Author
Listed:
- Nikolaos Sifakis
(Industrial and Digital Innovations Research Group, School of Production Engineering and Management, Technical University of Crete, 73100 Chania, Greece)
- Dimitrios Cholidis
(Industrial and Digital Innovations Research Group, School of Production Engineering and Management, Technical University of Crete, 73100 Chania, Greece)
- Maria Aryblia
(Industrial and Digital Innovations Research Group, School of Production Engineering and Management, Technical University of Crete, 73100 Chania, Greece)
- George Arampatzis
(Industrial and Digital Innovations Research Group, School of Production Engineering and Management, Technical University of Crete, 73100 Chania, Greece)
Abstract
Energy-intensive industries deploying hybrid renewable energy systems require performance monitoring frameworks that evolve with phased system implementation. This paper introduces the performance and sustainability framework, a simulation-grounded evolution of the sustainability balanced scorecard for longitudinal assessment of renewable energy infrastructure. The framework requires that key performance indicators derive from validated techno-economic simulations, that assessment is repeated at temporal checkpoints corresponding to physical system changes, and that each balanced scorecard perspective includes at least one environmental or circular-economy indicator. The framework is demonstrated in a cheese manufacturing facility in Crete, Greece, where a 38 kW cheese whey biomass generator, 72.2 kW photovoltaic system, and 10 kW wind turbine are deployed over five years. Annual HOMER Pro re-simulations are combined with weighted SWOT scoring to track technical, economic, environmental, and organisational performance. By Year 5, the system achieves an 88.7% electrical renewable fraction, 60.0% gross-operational CO 2 -eq reduction, 0.1148 EUR/kWh levelised cost of energy, and 22.3% internal rate of return.
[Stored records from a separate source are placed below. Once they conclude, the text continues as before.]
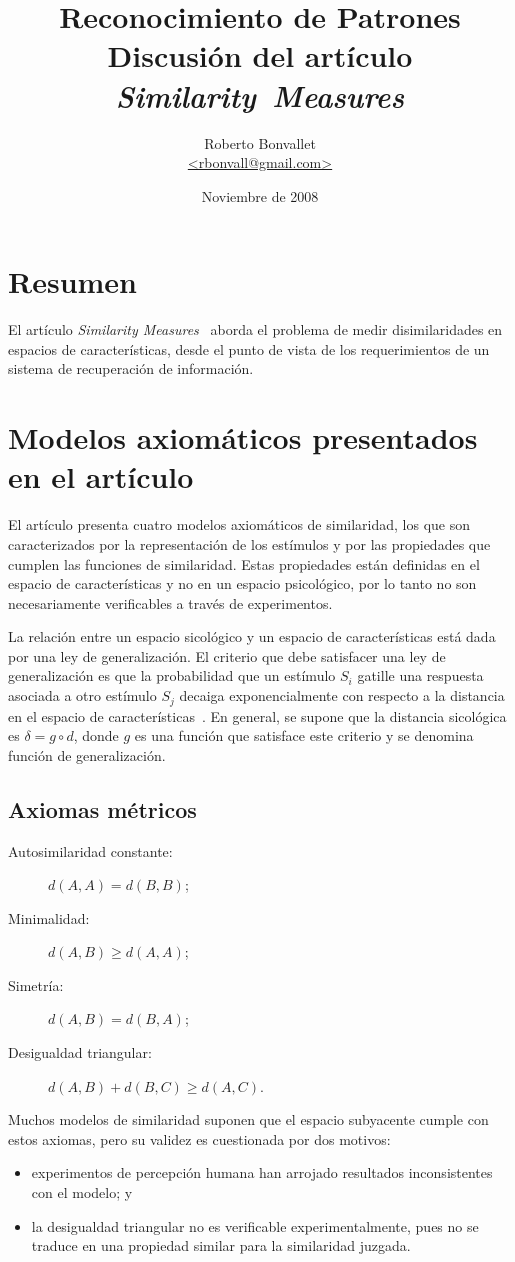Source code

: \documentclass[spanish]{article}
\title{Reconocimiento de Patrones\\Discusión del artículo \textit{Similarity~Measures}}
\author{Roberto Bonvallet \\ \url {<rbonvall@gmail.com>}}
\date{Noviembre de 2008}
\begin{document}
\maketitle

\section{Resumen}
El artículo \textit{Similarity Measures}~\cite{sim} aborda el problema de medir
disimilaridades en espacios de características, desde el punto de vista de los
requerimientos de un sistema de recuperación de información.


\section{Modelos axiomáticos presentados en el artículo}
El artículo presenta cuatro modelos axiomáticos de similaridad, los que son caracterizados por 
la representación de los estímulos y por las propiedades que cumplen las funciones de similaridad.
Estas propiedades están definidas en el espacio de características y no en un espacio psicológico,
por lo tanto no son necesariamente verificables a través de experimentos.

La relación entre un espacio sicológico y un espacio de características está dada por una ley de
generalización.  El criterio que debe satisfacer una ley de generalización es que la probabilidad
que un estímulo $S_i$ gatille una respuesta asociada a otro estímulo $S_j$ decaiga exponencialmente
con respecto a la distancia en el espacio de características~\cite{shepard}.  En general, se supone
que la distancia sicológica es $\delta = g\circ d$, donde $g$ es una función que satisface este
criterio y se denomina función de generalización.

\subsection{Axiomas métricos}

\begin{description}
    \item [Autosimilaridad constante:]
        $d(A, A) = d(B, B)$;
    \item [Minimalidad:]
        $d(A, B)\ge d(A, A)$;
    \item [Simetría:]
        $d(A, B) = d(B, A)$;
    \item [Desigualdad triangular:]
        $d(A, B) + d(B, C)\ge d(A, C)$.
\end{description}
Muchos modelos de similaridad suponen que el espacio subyacente cumple con estos axiomas,
pero su validez es cuestionada por dos motivos:
\begin{itemize}
    \item experimentos de percepción humana han arrojado resultados
        inconsistentes con el modelo; y
    \item la desigualdad triangular no es verificable experimentalmente,
        pues no se traduce en una propiedad similar para la similaridad juzgada.
\end{itemize}
\end{document}
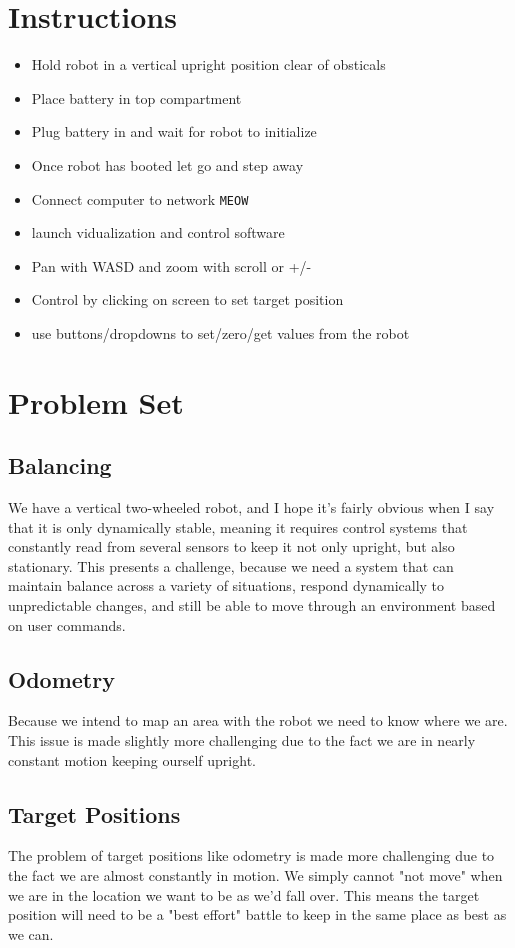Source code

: \documentclass[12pt]{article}
\begin{document}
\section{Instructions}
\begin{itemize}
	\item Hold robot in a vertical upright position clear of obsticals
	\item Place battery in top compartment
	\item Plug battery in and wait for robot to initialize
	\item Once robot has booted let go and step away
	\item Connect computer to network \texttt{MEOW}
	\item launch vidualization and control software
	\item Pan with WASD and zoom with scroll or +/-
	\item Control by clicking on screen to set target position
	\item use buttons/dropdowns to set/zero/get values from the robot
\end{itemize}

\section{Problem Set}

\subsection{Balancing}
We have a vertical two-wheeled robot, and I hope it's fairly obvious when I say that it is only dynamically stable, meaning it requires control systems that constantly read from several sensors to keep it not only upright, but also stationary. This presents a challenge, because we need a system that can maintain balance across a variety of situations, respond dynamically to unpredictable changes, and still be able to move through an environment based on user commands.
\subsection{Odometry}
Because we intend to map an area with the robot we need to know where we are. This issue is made slightly more challenging due to the fact we are in nearly constant motion keeping ourself upright.
\subsection{Target Positions}
The problem of target positions like odometry is made more challenging due to the fact we are almost constantly in motion. We simply cannot "not move" when we are in the location we want to be as we'd fall over. This means the target position will need to be a "best effort" battle to keep in the same place as best as we can.
\end{document}
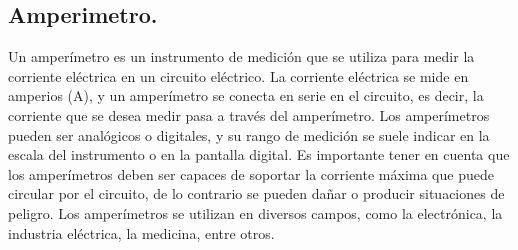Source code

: \documentclass[10pt]{article}
\begin{document}
\begin{multicols}{2}
\subsection{Amperimetro.} 

Un amperímetro es un instrumento de medición que se utiliza para medir la corriente eléctrica en un circuito eléctrico. La corriente eléctrica se mide en amperios (A), y un amperímetro se conecta en serie en el circuito, es decir, la corriente que se desea medir pasa a través del amperímetro. Los amperímetros pueden ser analógicos o digitales, y su rango de medición se suele indicar en la escala del instrumento o en la pantalla digital. Es importante tener en cuenta que los amperímetros deben ser capaces de soportar la corriente máxima que puede circular por el circuito, de lo contrario se pueden dañar o producir situaciones de peligro. Los amperímetros se utilizan en diversos campos, como la electrónica, la industria eléctrica, la medicina, entre otros. 


\end{multicols}
\end{document}
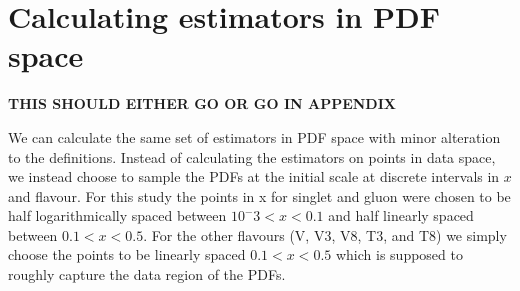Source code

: \section{Calculating estimators in PDF space}

{\bf THIS SHOULD EITHER GO OR GO IN APPENDIX}

We can calculate the same set of estimators in PDF space with minor alteration
to the definitions. Instead of calculating the estimators on points in data space,
we instead choose to sample the PDFs at the initial scale at discrete intervals
in $x$ and flavour. For this study the
points in x for singlet and gluon were chosen to be half logarithmically spaced
between $10^-3<x<0.1$ and half linearly spaced between $0.1<x<0.5$. For the
other flavours (V, V3, V8, T3, and T8) we simply choose the points to be
linearly spaced $0.1<x<0.5$ which is supposed to roughly capture the data region
of the PDFs.

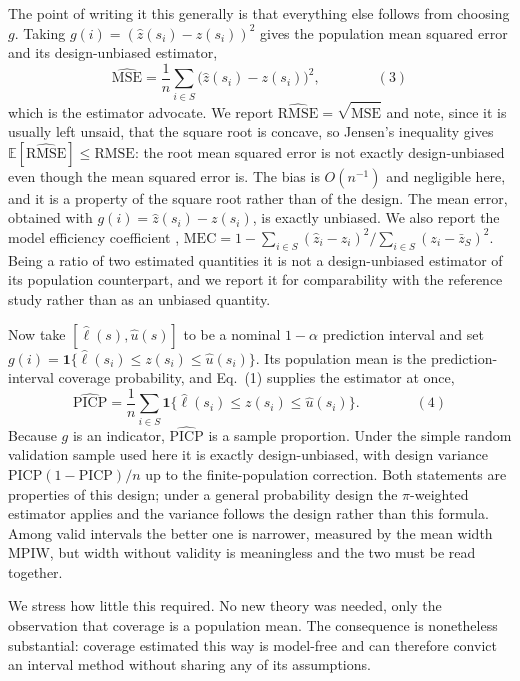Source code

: \documentclass[preprint,12pt,authoryear]{elsarticle}
\newcommand{\eqnum}[1]{\qquad\qquad\mathrm{(#1)}}
\begin{document}
The point of writing it this generally is that everything else follows from
choosing $g$. Taking $g(i) = (\hat z(s_i)-z(s_i))^2$ gives the population mean
squared error and its design-unbiased estimator,
\[
\widehat{\mathrm{MSE}} = \frac{1}{n}\sum_{i \in S}\big(\hat z(s_i)-z(s_i)\big)^2 ,
\eqnum{3}
\]
which is the estimator \citet{wadoux2021} advocate. We report
$\widehat{\mathrm{RMSE}} = \sqrt{\widehat{\mathrm{MSE}}}$ and note, since it is
usually left unsaid, that the square root is concave, so Jensen's inequality
gives $\mathbb{E}[\widehat{\mathrm{RMSE}}] \le \mathrm{RMSE}$: the root mean
squared error is not exactly design-unbiased even though the mean squared error
is. The bias is $O(n^{-1})$ and negligible here, and it is a property of the
square root rather than of the design. The mean error, obtained with
$g(i) = \hat z(s_i)-z(s_i)$, is exactly unbiased. We also report the model efficiency coefficient \citep{nash1970},
$\mathrm{MEC} = 1 - \sum_{i \in S}(\hat z_i - z_i)^2 / \sum_{i \in S}(z_i - \bar z_S)^2$.
Being a ratio of two estimated quantities it is not a design-unbiased estimator
of its population counterpart, and we report it for comparability with the
reference study rather than as an unbiased quantity.

Now take $[\hat \ell(s), \hat u(s)]$ to be a nominal $1-\alpha$ prediction
interval and set $g(i) = \mathbf{1}\{\hat \ell(s_i) \le z(s_i) \le \hat u(s_i)\}$.
Its population mean is the prediction-interval coverage probability, and Eq.~(1)
supplies the estimator at once,
\[
\widehat{\mathrm{PICP}} = \frac{1}{n}\sum_{i \in S}
\mathbf{1}\{\hat \ell(s_i) \le z(s_i) \le \hat u(s_i)\}.
\eqnum{4}
\]
Because $g$ is an indicator, $\widehat{\mathrm{PICP}}$ is a sample proportion.
Under the simple random validation sample used here it is exactly
design-unbiased, with design variance $\mathrm{PICP}(1-\mathrm{PICP})/n$ up to
the finite-population correction. Both statements are properties of this design;
under a general probability design the $\pi$-weighted estimator applies and the
variance follows the design rather than this formula. Among
valid intervals the better one is narrower, measured by the mean width
$\mathrm{MPIW}$, but width without validity is meaningless and the two must be
read together.

We stress how little this required. No new theory was needed, only the
observation that coverage is a population mean. The consequence is nonetheless
substantial: coverage estimated this way is model-free and can therefore convict
an interval method without sharing any of its assumptions.
\end{document}
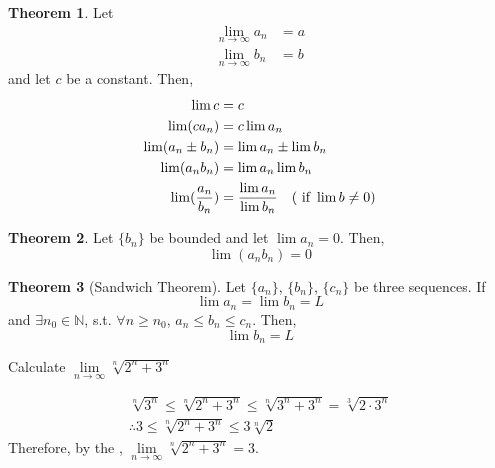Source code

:\documentclass[fleqn, a4paper, 8pt, twoside]{amsart}
\theoremstyle{definition}
\theoremstyle{bluedefinition}
\theoremstyle{redtheorem}
\newtheorem{theorem}{Theorem}
\begin{document}
\begin{multicols}{2}
\begin{spacing}{0.7}
\begin{theorem}
	Let
	\begin{align*}
		\lim\limits_{n \to \infty} a_n &= a\\
		\lim\limits_{n \to \infty} b_n &= b
	\end{align*}
	and let $c$ be a constant.
	Then,
	\begin{align*}
		\lim c &= c\\
		\lim (c a_n) &= c \lim a_n\\
		\lim (a_n \pm b_n) &= \lim a_n \pm \lim b_n\\
		\lim (a_n b_n) &= \lim a_n \lim b_n\\
		\lim (\frac{a_n}{b_n}) &= \frac{\lim a_n}{\lim b_n} \quad (\textnormal{ if } \lim b \neq 0)
	\end{align*}
	\label{limit arithmetic}
\end{theorem}

\begin{theorem}
	Let $\{b_n\}$ be bounded and let $\lim a_n = 0$. Then,
	\begin{equation*}
		\lim (a_n b_n) = 0
	\end{equation*}
\end{theorem}

\begin{theorem}[Sandwich Theorem]
	Let $\{a_n\}$, $\{b_n\}$, $\{c_n\}$ be three sequences. If
	\begin{equation*}
		\lim a_n = \lim b_n = L
	\end{equation*}
	and $\exists n_0 \in \mathbb{N}$, s.t. $\forall n \geq n_0$, $a_n \leq b_n \leq c_n$.
	Then,
	\begin{equation*}
		\lim b_n = L
	\end{equation*}
	\label{sandwich theorem}
\end{theorem}

\begin{question}
	Calculate $\lim\limits_{n \to \infty} \sqrt[n]{2^n + 3^n}$
\end{question}

\begin{solution}[print]
	\begin{gather*}
		\sqrt[n]{3^n} \leq \sqrt[n]{2^n + 3^n} \leq \sqrt[n]{3^n + 3^n} = \sqrt[3]{2 \cdot 3^n}\\
		\therefore 3 \leq \sqrt[n]{2^n + 3^n} \leq 3 \sqrt[n]{2}
	\end{gather*}
	Therefore, by the , $\lim\limits_{n \to \infty} \sqrt[n]{2^n + 3^n} = 3$.
\end{solution}


\end{spacing}
\end{multicols}
\end{document}
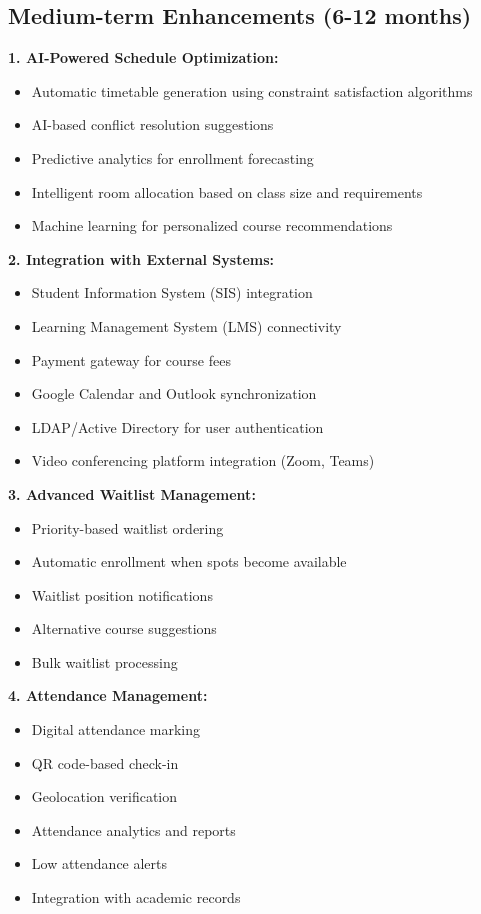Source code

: \subsection{Medium-term Enhancements (6-12 months)}

\textbf{1. AI-Powered Schedule Optimization:}
\begin{itemize}
    \item Automatic timetable generation using constraint satisfaction algorithms
    \item AI-based conflict resolution suggestions
    \item Predictive analytics for enrollment forecasting
    \item Intelligent room allocation based on class size and requirements
    \item Machine learning for personalized course recommendations
\end{itemize}

\textbf{2. Integration with External Systems:}
\begin{itemize}
    \item Student Information System (SIS) integration
    \item Learning Management System (LMS) connectivity
    \item Payment gateway for course fees
    \item Google Calendar and Outlook synchronization
    \item LDAP/Active Directory for user authentication
    \item Video conferencing platform integration (Zoom, Teams)
\end{itemize}

\textbf{3. Advanced Waitlist Management:}
\begin{itemize}
    \item Priority-based waitlist ordering
    \item Automatic enrollment when spots become available
    \item Waitlist position notifications
    \item Alternative course suggestions
    \item Bulk waitlist processing
\end{itemize}

\textbf{4. Attendance Management:}
\begin{itemize}
    \item Digital attendance marking
    \item QR code-based check-in
    \item Geolocation verification
    \item Attendance analytics and reports
    \item Low attendance alerts
    \item Integration with academic records
\end{itemize}

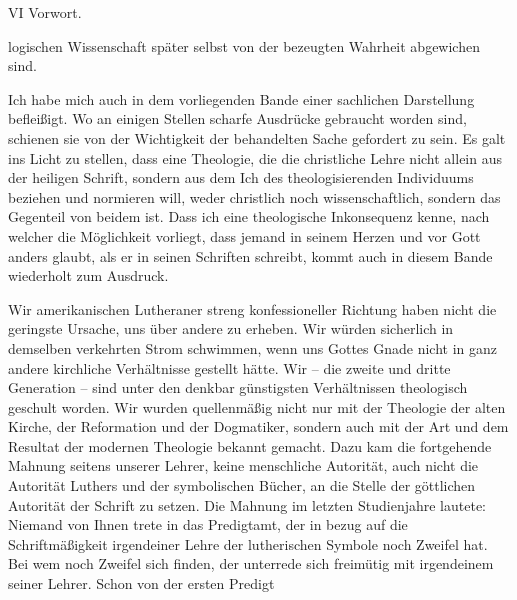 VI \hfill Vorwort.\par logischen Wissenschaft später selbst von der bezeugten Wahrheit abgewichen sind.\par Ich habe mich auch in dem vorliegenden Bande einer sachlichen Darstellung befleißigt. Wo an einigen Stellen scharfe Ausdrücke gebraucht worden sind, schienen sie von der Wichtigkeit der behandelten Sache gefordert zu sein. Es galt ins Licht zu stellen, dass eine Theologie, die die christliche Lehre nicht allein aus der heiligen Schrift, sondern aus dem Ich des theologisierenden Individuums beziehen und normieren will, weder christlich noch wissenschaftlich, sondern das Gegenteil von beidem ist. Dass ich eine theologische Inkonsequenz kenne, nach welcher die Möglichkeit vorliegt, dass jemand in seinem Herzen und vor Gott anders glaubt, als er in seinen Schriften schreibt, kommt auch in diesem Bande wiederholt zum Ausdruck.\par Wir amerikanischen Lutheraner \glqq{}streng konfessioneller Richtung\grqq{} haben nicht die geringste Ursache, uns über andere zu erheben. Wir würden sicherlich in demselben verkehrten Strom schwimmen, wenn uns Gottes Gnade nicht in ganz andere kirchliche Verhältnisse gestellt hätte. Wir -- die zweite und dritte Generation -- sind unter den denkbar günstigsten Verhältnissen theologisch geschult worden. Wir wurden quellenmäßig nicht nur mit der Theologie der alten Kirche, der Reformation und der Dogmatiker, sondern auch mit der Art und dem Resultat der modernen Theologie bekannt gemacht. Dazu kam die fortgehende Mahnung seitens unserer Lehrer, keine menschliche Autorität, auch nicht die Autorität Luthers und der symbolischen Bücher, an die Stelle der göttlichen Autorität der Schrift zu setzen. Die Mahnung im letzten Studienjahre lautete: \glqq{}Niemand von Ihnen trete in das Predigtamt, der in bezug auf die Schriftmäßigkeit irgendeiner Lehre der lutherischen Symbole noch Zweifel hat. Bei wem noch Zweifel sich finden, der unterrede sich freimütig mit irgendeinem seiner Lehrer.\grqq{} Schon von der ersten Predigt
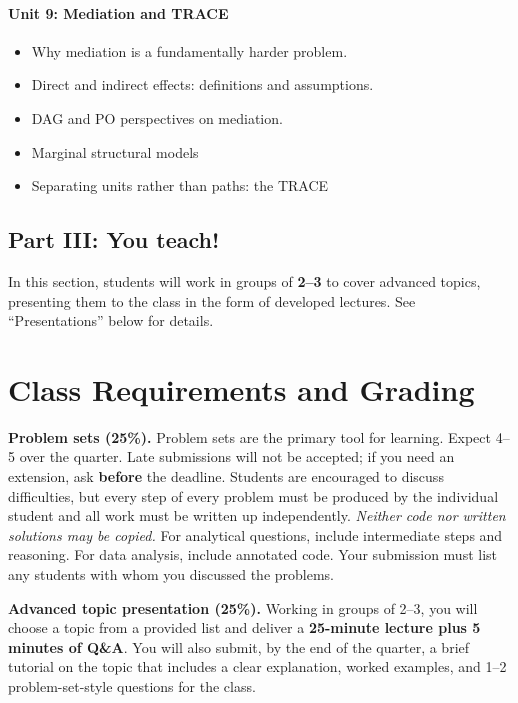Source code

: \documentclass[PS]{syllabus}
\begin{document}
\begin{syllabus}
\paragraph{Unit 9: Mediation and TRACE}
\begin{itemize}
\item Why mediation is a fundamentally harder problem.
\item Direct and indirect effects: definitions and assumptions.
\item DAG and PO perspectives on mediation.
\item Marginal structural models
\item Separating units rather than paths: the TRACE
\end{itemize}

\subsection*{Part III: You teach!}

In this section, students will work in groups of \textbf{2--3} to cover advanced topics, presenting them to the class in the form of developed lectures. See ``Presentations'' below for details.


\section{Class Requirements and Grading}

\textbf{Problem sets (25\%).} Problem sets are the primary tool for learning. Expect 4--5 over the quarter. Late submissions will not be accepted; if you need an extension, ask \textbf{before} the deadline. Students are encouraged to discuss difficulties, but every step of every problem must be produced by the individual student and all work must be written up independently. \textit{Neither code nor written solutions may be copied.} For analytical questions, include intermediate steps and reasoning. For data analysis, include annotated code. Your submission must list any students with whom you discussed the problems.

\textbf{Advanced topic presentation (25\%).} Working in groups of 2--3, you will choose a topic from a provided list and deliver a \textbf{25-minute lecture plus 5 minutes of Q\&A}. You will also submit, by the end of the quarter, a brief tutorial on the topic that includes a clear explanation, worked examples, and 1--2 problem-set-style questions for the class.


\end{syllabus}
\end{document}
The longitudinal trajectory also reveals declining delivered thermal renewable contribution and cheese whey utilisation, exposing operational trade-offs that single-point scorecard assessments would miss. Applicability of the PSF to community-scale governance under ISO 37101:2016 and to renewable energy communities under Directive (EU) 2018/2001 is examined exclusively as a conceptual scaling framework for future research. The present empirical demonstration is restricted to a single-facility case study, and no community-level stakeholder data are collected or analysed.
Suggested Citation
Nikolaos Sifakis & Dimitrios Cholidis & Maria Aryblia & George Arampatzis, 2026.
"A Longitudinal Performance and Sustainability Framework for Hybrid Renewable Energy Systems: Phased Deployment and Management in a Cheese Whey Waste-to-Energy Facility,"
Sustainability, MDPI, vol. 18(12), pages 1-38, June.